WORK REQUIRED: Skip every line before the one containing "getAnalyticsAgentStatus is a", then copy that line and the rest of the entries below exactly, through the last line.

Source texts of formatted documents
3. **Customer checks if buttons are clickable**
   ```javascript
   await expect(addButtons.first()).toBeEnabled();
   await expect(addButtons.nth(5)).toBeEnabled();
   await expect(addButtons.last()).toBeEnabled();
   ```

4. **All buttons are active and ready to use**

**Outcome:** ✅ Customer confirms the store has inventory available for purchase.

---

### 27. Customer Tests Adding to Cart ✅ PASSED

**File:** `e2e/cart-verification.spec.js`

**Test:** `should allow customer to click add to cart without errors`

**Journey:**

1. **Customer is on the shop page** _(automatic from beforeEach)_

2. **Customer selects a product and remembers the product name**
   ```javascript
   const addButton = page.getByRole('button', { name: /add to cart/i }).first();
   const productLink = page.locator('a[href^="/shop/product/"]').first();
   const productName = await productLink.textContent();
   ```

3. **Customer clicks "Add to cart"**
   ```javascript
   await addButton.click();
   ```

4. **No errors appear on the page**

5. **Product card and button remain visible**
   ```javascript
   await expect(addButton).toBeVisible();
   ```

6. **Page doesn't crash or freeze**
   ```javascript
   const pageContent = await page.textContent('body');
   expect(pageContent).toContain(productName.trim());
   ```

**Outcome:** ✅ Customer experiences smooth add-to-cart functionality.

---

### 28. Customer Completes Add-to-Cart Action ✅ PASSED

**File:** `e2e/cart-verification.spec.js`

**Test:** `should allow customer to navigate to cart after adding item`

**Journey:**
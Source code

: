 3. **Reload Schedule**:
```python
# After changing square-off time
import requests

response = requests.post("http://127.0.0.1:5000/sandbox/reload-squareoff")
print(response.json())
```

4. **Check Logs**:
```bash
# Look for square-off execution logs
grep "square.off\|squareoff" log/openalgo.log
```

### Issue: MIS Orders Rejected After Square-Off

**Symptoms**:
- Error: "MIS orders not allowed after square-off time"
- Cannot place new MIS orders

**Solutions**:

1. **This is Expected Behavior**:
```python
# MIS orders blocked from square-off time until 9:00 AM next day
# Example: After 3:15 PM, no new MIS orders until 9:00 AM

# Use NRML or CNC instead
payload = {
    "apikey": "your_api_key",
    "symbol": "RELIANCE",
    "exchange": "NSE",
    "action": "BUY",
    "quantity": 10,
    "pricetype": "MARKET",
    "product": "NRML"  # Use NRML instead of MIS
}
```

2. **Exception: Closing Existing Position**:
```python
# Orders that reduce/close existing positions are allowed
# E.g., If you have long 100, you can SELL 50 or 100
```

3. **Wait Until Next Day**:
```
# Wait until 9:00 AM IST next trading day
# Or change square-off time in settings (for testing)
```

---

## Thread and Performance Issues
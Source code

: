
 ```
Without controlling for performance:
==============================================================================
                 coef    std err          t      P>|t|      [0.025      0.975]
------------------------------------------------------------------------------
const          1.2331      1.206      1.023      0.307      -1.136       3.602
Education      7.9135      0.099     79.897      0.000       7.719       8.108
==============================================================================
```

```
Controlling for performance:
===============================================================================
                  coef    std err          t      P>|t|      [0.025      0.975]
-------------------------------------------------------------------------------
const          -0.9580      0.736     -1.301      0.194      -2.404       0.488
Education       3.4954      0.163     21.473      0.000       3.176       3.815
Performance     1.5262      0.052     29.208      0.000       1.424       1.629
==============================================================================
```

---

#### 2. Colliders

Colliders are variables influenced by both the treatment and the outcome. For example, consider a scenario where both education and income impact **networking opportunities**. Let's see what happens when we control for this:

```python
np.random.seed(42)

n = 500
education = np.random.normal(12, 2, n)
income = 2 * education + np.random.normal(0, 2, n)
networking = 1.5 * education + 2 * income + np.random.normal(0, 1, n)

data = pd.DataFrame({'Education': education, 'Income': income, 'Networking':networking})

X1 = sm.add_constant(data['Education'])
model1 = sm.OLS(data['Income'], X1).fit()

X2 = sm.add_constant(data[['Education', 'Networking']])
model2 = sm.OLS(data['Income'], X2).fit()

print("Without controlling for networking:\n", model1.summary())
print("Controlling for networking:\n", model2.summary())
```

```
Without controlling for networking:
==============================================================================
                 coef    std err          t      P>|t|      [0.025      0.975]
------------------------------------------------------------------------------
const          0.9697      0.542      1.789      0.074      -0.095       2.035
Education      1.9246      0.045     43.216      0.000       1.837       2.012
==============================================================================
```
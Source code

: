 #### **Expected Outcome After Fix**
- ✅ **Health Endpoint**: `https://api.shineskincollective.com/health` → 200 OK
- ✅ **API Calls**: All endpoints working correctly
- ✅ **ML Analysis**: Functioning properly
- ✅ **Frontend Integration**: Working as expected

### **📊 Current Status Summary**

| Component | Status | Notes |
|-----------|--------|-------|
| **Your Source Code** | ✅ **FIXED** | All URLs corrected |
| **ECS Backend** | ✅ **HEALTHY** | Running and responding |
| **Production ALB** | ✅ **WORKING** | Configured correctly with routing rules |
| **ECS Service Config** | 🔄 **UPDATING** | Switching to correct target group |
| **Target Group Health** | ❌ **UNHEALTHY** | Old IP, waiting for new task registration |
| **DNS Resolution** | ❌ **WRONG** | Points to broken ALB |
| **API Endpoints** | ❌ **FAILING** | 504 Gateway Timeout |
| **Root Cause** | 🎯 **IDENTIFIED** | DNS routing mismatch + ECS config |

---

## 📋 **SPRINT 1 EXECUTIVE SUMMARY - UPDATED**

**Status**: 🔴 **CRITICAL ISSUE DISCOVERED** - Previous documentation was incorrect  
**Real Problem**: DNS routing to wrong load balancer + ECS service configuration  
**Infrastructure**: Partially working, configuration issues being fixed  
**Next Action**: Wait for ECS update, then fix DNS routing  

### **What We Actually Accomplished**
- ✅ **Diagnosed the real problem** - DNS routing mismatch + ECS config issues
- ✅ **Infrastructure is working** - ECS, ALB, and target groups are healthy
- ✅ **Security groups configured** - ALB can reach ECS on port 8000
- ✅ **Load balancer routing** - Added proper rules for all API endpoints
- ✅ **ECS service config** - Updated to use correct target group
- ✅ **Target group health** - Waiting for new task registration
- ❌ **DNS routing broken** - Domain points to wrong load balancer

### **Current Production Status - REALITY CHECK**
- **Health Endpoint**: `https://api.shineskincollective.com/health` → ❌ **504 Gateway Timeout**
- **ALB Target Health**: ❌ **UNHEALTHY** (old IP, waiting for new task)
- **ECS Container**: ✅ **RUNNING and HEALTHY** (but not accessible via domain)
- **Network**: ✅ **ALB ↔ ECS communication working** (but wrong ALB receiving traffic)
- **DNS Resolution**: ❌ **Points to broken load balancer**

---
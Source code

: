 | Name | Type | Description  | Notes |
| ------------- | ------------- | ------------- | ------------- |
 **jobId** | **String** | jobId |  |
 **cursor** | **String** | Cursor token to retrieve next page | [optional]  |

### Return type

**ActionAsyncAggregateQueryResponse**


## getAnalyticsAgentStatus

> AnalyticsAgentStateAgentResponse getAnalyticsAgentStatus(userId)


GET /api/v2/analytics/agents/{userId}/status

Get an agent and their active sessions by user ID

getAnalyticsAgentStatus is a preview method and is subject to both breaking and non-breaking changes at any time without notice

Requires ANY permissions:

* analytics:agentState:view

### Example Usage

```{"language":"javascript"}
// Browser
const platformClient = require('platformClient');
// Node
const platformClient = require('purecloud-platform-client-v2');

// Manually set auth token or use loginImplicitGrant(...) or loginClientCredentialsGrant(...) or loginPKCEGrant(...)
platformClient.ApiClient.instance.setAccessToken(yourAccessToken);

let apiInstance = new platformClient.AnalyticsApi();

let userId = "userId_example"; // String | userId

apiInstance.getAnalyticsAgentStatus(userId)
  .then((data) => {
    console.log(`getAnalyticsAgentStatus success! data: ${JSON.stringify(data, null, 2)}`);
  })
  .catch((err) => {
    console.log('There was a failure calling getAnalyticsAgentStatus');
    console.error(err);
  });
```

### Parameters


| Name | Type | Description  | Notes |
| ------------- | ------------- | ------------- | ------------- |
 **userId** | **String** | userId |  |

EXPECTED OUTPUT:
getAnalyticsAgentStatus is a preview method and is subject to both breaking and non-breaking changes at any time without notice

Requires ANY permissions:

* analytics:agentState:view

### Example Usage

```{"language":"javascript"}
// Browser
const platformClient = require('platformClient');
// Node
const platformClient = require('purecloud-platform-client-v2');

// Manually set auth token or use loginImplicitGrant(...) or loginClientCredentialsGrant(...) or loginPKCEGrant(...)
platformClient.ApiClient.instance.setAccessToken(yourAccessToken);

let apiInstance = new platformClient.AnalyticsApi();

let userId = "userId_example"; // String | userId

apiInstance.getAnalyticsAgentStatus(userId)
  .then((data) => {
    console.log(`getAnalyticsAgentStatus success! data: ${JSON.stringify(data, null, 2)}`);
  })
  .catch((err) => {
    console.log('There was a failure calling getAnalyticsAgentStatus');
    console.error(err);
  });
```

### Parameters


| Name | Type | Description  | Notes |
| ------------- | ------------- | ------------- | ------------- |
 **userId** | **String** | userId |  |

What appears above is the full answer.